08-04-2021 | | By Robin Mitchell
Recently, VLSI (unit of a hedge fund) filed a patent infringement case against Intel claiming that Intel used their dynamic power and performance technology in Speed Shift. Why are dynamic power states used, what is Speed Shift, and why does VLSI think that the patents in question have been breached?
Since the Intel 4004, the development of CPUs has dramatically changed. The introduction of pipe-lining made better use of CPU hardware, the introduction of cache sped up operations on small areas of memory, and additional cores allowed for multiple processes to execute concurrently.
In the past, CPUs would be fixed at a specific clock rate which would result in a specific amount of power consumption. However, as the power consumption of processors increased, the need for better thermal management solutions also increased, and this introduced the use of fans on heat-sinks which can be noisy. To make matters worse, the development of mobile devices saw a need to try and reduce power consumption as much as possible to conserve battery life.
The solution to these problems is Dynamic Frequency Scaling and this technique involves changing the frequency at which a processor operates while in operation. Due to switching losses in CMOS technology, as the frequency of a CMOS-based processor increases, the power consumption also increases.

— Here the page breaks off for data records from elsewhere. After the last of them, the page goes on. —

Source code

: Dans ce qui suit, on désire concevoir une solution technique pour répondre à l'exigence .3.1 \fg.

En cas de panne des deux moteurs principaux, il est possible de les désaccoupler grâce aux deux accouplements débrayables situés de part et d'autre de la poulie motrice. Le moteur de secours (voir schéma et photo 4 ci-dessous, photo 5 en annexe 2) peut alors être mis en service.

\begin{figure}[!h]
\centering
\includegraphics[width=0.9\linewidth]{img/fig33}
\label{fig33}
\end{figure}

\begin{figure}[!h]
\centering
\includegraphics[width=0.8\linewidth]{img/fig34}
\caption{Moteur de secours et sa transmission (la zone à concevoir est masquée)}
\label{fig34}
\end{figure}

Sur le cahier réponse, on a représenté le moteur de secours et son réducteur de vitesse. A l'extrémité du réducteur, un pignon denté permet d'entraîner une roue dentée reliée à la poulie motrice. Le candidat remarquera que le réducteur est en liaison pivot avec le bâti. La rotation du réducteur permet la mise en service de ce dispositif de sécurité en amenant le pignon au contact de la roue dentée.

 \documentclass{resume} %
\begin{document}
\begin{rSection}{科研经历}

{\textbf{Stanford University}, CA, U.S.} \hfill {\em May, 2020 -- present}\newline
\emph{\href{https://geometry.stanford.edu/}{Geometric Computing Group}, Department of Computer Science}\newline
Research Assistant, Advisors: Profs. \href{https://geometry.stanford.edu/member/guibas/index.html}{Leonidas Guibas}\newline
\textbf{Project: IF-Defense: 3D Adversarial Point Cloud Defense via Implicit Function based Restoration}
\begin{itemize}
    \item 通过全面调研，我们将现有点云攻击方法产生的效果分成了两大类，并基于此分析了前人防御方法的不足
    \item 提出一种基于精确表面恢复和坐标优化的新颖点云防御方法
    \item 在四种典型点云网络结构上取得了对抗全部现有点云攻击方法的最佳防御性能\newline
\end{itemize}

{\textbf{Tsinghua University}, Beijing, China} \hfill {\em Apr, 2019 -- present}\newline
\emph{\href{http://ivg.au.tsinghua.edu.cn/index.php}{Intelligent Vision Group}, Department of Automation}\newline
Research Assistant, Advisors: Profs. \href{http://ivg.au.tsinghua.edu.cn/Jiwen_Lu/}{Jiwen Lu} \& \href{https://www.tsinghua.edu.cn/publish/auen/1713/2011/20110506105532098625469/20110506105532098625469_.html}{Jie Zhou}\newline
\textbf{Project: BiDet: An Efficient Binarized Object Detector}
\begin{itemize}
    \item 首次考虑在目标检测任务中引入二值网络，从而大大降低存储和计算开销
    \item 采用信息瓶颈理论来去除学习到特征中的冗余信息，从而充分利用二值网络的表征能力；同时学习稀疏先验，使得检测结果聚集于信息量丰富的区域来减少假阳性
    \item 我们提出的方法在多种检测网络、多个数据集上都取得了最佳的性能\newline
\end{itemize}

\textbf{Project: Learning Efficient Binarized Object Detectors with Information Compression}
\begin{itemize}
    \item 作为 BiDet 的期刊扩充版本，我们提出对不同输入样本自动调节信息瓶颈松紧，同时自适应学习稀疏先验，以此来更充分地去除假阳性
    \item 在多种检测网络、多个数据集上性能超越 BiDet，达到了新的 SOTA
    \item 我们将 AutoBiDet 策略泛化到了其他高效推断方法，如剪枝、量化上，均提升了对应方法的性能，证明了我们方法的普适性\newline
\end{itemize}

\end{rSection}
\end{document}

Therefore, if the frequency is lowered, the total amount of power consumed decreases.
Many different CPU developers use different techniques, but the technology specifically used by Intel is called Speed Step. In this technology, the OS decides what power state the CPU should be running at, and will instruct the processor what state to enter. P states indicate what performance state the CPU should be at while running, and C states indicate what the performance state the CPU should do when idle.
The current solution for power management is to let the OS decide what the processor should be doing. However, this introduces latency as it takes time for the OS to interact with the processor. Furthermore, the OS has to keep an accurate record of all processes running and make determinations as to the current load.
To solve this issue, Intel has developed a new system that has now been introduced into their Skylake architecture called Speed Shift. In this system, the processor decides what P state it should be in without any OS interference. In essence, the processor can see what is being demanded of it, and then it can ramp up its voltage and frequency to improve performance or drop these to reduce power consumption. According to Intel, the new system not only reduces latency from 100ms to 30ms but also provides better battery performance.
In 2019, VLSI (a unit held by a hedge fund group), is suing Intel for breaching two patents held by them; US6366522B1 and US6633187B1. According to VLSI, Intel’s Speed Shift technology clearly violates the stated patents which describe processors self-monitoring their use and scaling their clocks and power consumption as needed. On March 2nd, a jury awarded VLSI with $2.18 billion in damages, and the next patent infringement cases are soon to begin.
The two patents featured by VLSI are awfully similar to Intel’s Speed Shift technology. Furthermore, it is also interesting to note that the term “Speed Shift” has not been trademarked whereas Speed Step has. However, we have recently stated in previous articles about how patents can hinder technological development, and the patents held by VLSI are somewhat obvious.
To start, both patents were filed in 2020 by SigmaTel (there’s a name you don’t hear every day), but the patent rights have since been transferred to VLSI Technology LLC. The patents were granted between two and three years after filing, and one of the patents, US6366522B1, has now expired.
What makes the case interesting is that the concept of power and frequency throttling is well known and widespread, but moving the control from an OS (software) to the CPU (hardware) suddenly causes a patent infringement. Furthermore, it should be asked if the patent holders had capitalised on the patent. As odd as it may seem, capitalising on the patent actually benefits the industry as the technology is allowed to be used. If, however, it was essentially buried, then either the technology was denied for others to use, was so obvious that no one even knew it was patented, or the technology was simply unneeded and essentially useless. Either way, the large billion-dollar award could be argued to be unfair, especially considering that one of the patents has now expired.